In 2002, she won re-election to a second term unopposed. In 2006, she won re-election to a third term, defeating Democratic nominee Ronnie Helms 75%-25%.

Smith ran in the Republican primary for in 2008, losing to State Representative Jay Love. Afterwards, she endorsed the Democratic nominee, Bobby Bright—a decision that nearly got her expelled from the Geneva County Republican Executive Committee.

The Republican Party of Alabama barred her from running for reelection to her state senate seat as a Republican in 2010; her endorsement of Bright violated a state party bylaw that bars an elected Republican from endorsing a candidate from another party when a Republican is running. However, in June, she garnered enough signatures in her district to run as an independent. She won re-election to a fourth term, defeating Republican challenger George Flowers 55%-45%.

A month before the election, she had been indicted on federal charges of bribery and corruption. Smith was found not guilty and was acquitted of all charges in March 2012.

Notwithstanding her disagreements with (and expulsion from) the Republican Party, Smith caucuses with them on issues.

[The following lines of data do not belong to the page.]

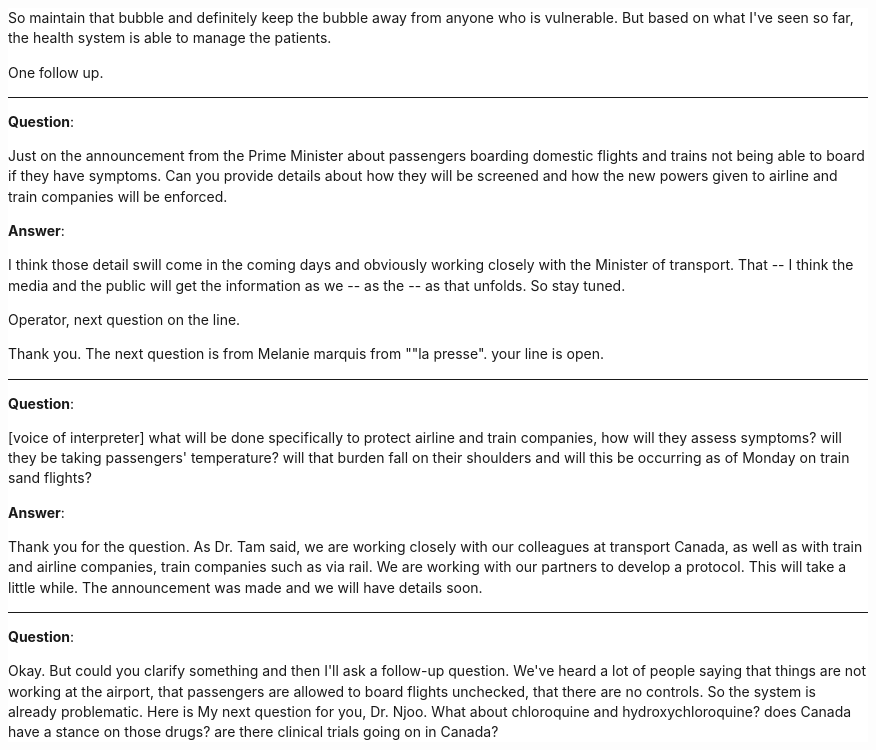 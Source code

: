 So maintain that bubble and definitely keep the bubble away from anyone who is vulnerable.
But based on what I've seen so far, the health system is able to manage the patients.



One follow up.

---

**Question**:

Just on the announcement from the Prime Minister about passengers boarding domestic flights and trains not being able to board if they have symptoms.
Can you provide details about how they will be screened and how the new powers given to airline and train companies will be enforced.



**Answer**:

I think those detail swill come in the coming days and obviously working closely with the Minister of transport.
That -- I think the media and the public will get the information as we -- as the -- as that unfolds.
So stay tuned.



Operator, next question on the line.



Thank you.
The next question is from Melanie marquis from ""la presse". your line is open.

---

**Question**:

[voice of interpreter] what will be done specifically to protect airline and train companies, how will they assess symptoms? will they be taking passengers' temperature? will that burden fall on their shoulders and will this be occurring as of Monday on train sand flights?



**Answer**:

Thank you for the question.
As Dr. Tam said, we are working closely with our colleagues at transport Canada, as well as with train and airline companies, train companies such as via rail.
We are working with our partners to develop a protocol.
This will take a little while.
The announcement was made and we will have details soon.

---

**Question**:

Okay.
But could you clarify something and then I'll ask a follow-up question.
We've heard a lot of people saying that things are not working at the airport, that passengers are allowed to board flights unchecked, that there are no controls.
So the system is already problematic.
Here is My next question for you, Dr. Njoo.
What about chloroquine and hydroxychloroquine? does Canada have a stance on those drugs? are there clinical trials going on in Canada?
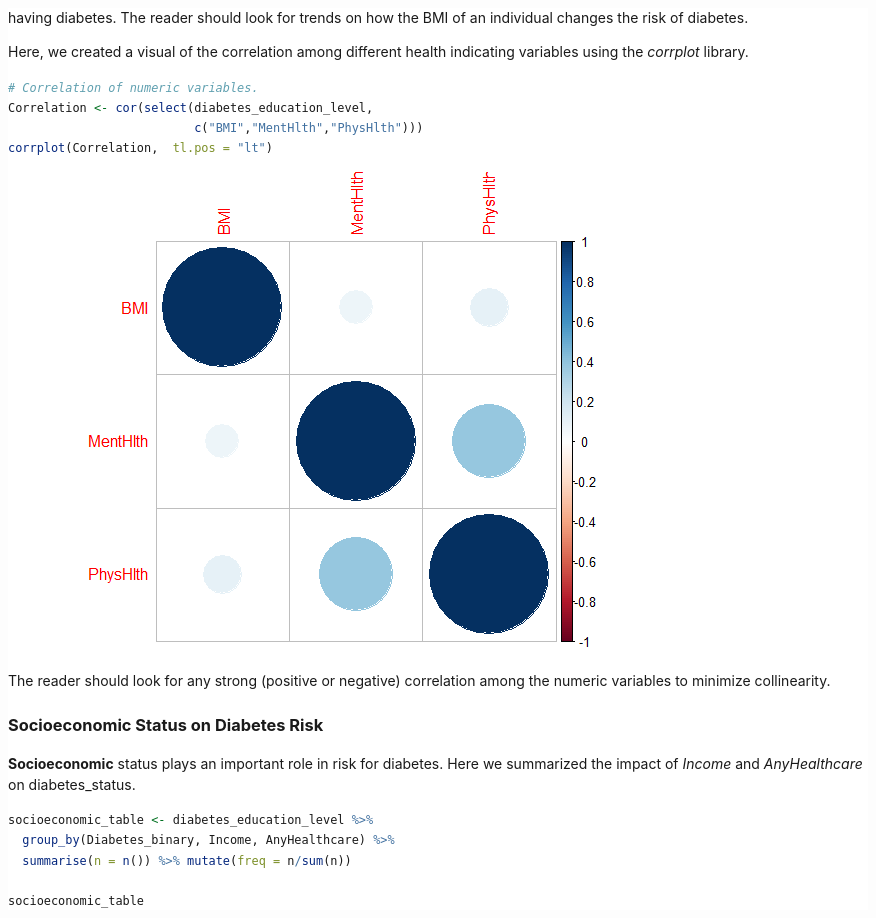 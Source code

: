 having diabetes. The reader should look for trends on how the BMI of an
individual changes the risk of diabetes.

Here, we created a visual of the correlation among different health
indicating variables using the *corrplot* library.

``` r
# Correlation of numeric variables.
Correlation <- cor(select(diabetes_education_level, 
                          c("BMI","MentHlth","PhysHlth")))
corrplot(Correlation,  tl.pos = "lt")
```

![](Education%20Group%203_files/figure-gfm/unnamed-chunk-5-1.png)

The reader should look for any strong (positive or negative) correlation
among the numeric variables to minimize collinearity.

### Socioeconomic Status on Diabetes Risk

**Socioeconomic** status plays an important role in risk for diabetes.
Here we summarized the impact of *Income* and *AnyHealthcare* on
diabetes_status.

``` r
socioeconomic_table <- diabetes_education_level %>% 
  group_by(Diabetes_binary, Income, AnyHealthcare) %>% 
  summarise(n = n()) %>% mutate(freq = n/sum(n))

socioeconomic_table
```
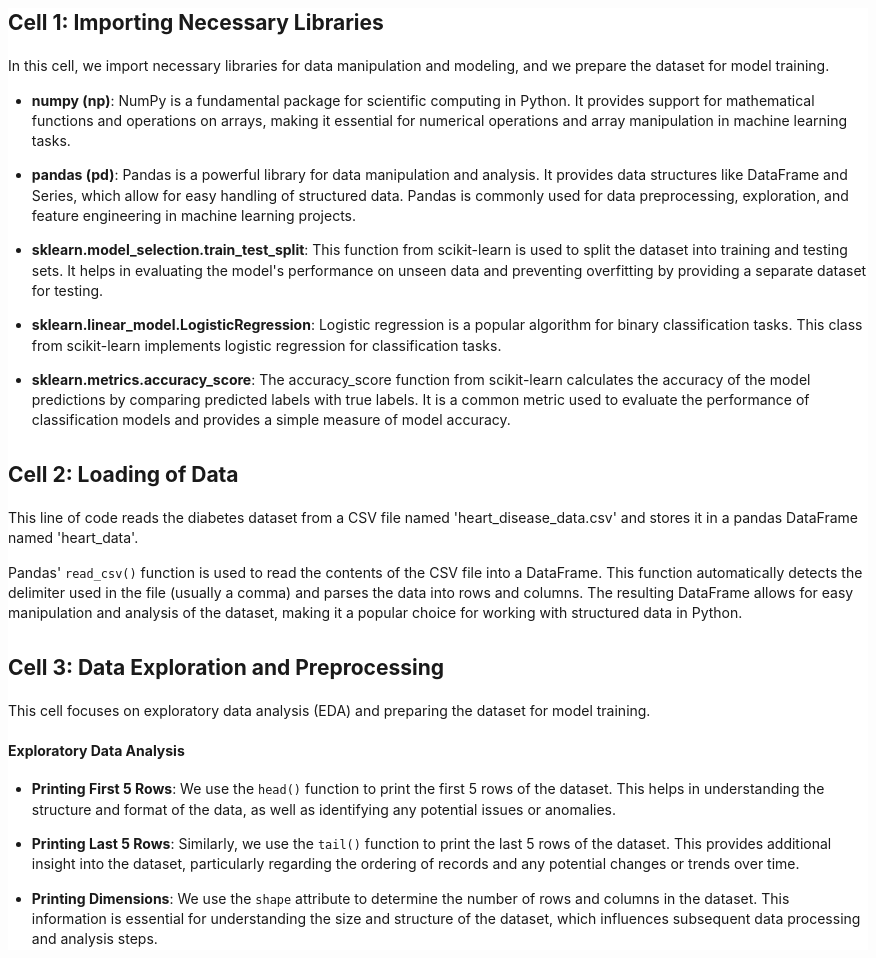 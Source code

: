 ## Cell 1: Importing Necessary Libraries

In this cell, we import necessary libraries for data manipulation and modeling, and we prepare the dataset for model training.

- **numpy (np)**: NumPy is a fundamental package for scientific computing in Python. It provides support for mathematical functions and operations on arrays, making it essential for numerical operations and array manipulation in machine learning tasks.

- **pandas (pd)**: Pandas is a powerful library for data manipulation and analysis. It provides data structures like DataFrame and Series, which allow for easy handling of structured data. Pandas is commonly used for data preprocessing, exploration, and feature engineering in machine learning projects.

- **sklearn.model_selection.train_test_split**: This function from scikit-learn is used to split the dataset into training and testing sets. It helps in evaluating the model's performance on unseen data and preventing overfitting by providing a separate dataset for testing.

- **sklearn.linear_model.LogisticRegression**: Logistic regression is a popular algorithm for binary classification tasks. This class from scikit-learn implements logistic regression for classification tasks.

- **sklearn.metrics.accuracy_score**: The accuracy_score function from scikit-learn calculates the accuracy of the model predictions by comparing predicted labels with true labels. It is a common metric used to evaluate the performance of classification models and provides a simple measure of model accuracy.

## Cell 2: Loading of Data
This line of code reads the diabetes dataset from a CSV file named 'heart_disease_data.csv' and stores it in a pandas DataFrame named 'heart_data'. 

Pandas' `read_csv()` function is used to read the contents of the CSV file into a DataFrame. This function automatically detects the delimiter used in the file (usually a comma) and parses the data into rows and columns. The resulting DataFrame allows for easy manipulation and analysis of the dataset, making it a popular choice for working with structured data in Python.


## Cell 3: Data Exploration and Preprocessing

This cell focuses on exploratory data analysis (EDA) and preparing the dataset for model training.

#### Exploratory Data Analysis

- **Printing First 5 Rows**: We use the `head()` function to print the first 5 rows of the dataset. This helps in understanding the structure and format of the data, as well as identifying any potential issues or anomalies.

- **Printing Last 5 Rows**: Similarly, we use the `tail()` function to print the last 5 rows of the dataset. This provides additional insight into the dataset, particularly regarding the ordering of records and any potential changes or trends over time.

- **Printing Dimensions**: We use the `shape` attribute to determine the number of rows and columns in the dataset. This information is essential for understanding the size and structure of the dataset, which influences subsequent data processing and analysis steps.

===Committee assignments===
- Commerce, Transportation, and Utilities
- Confirmations (vice chair)
- Health
- Local Legislation Number 1
- Tourism and Marketing
- Veterans and Military Affairs

==Personal life==
Her husband, Charlie Smith, is a native of Geneva County, Alabama and serves as a colonel in the United States Army Reserve. Harri Anne and Charlie live in Slocomb, where they are members of the First Baptist Church.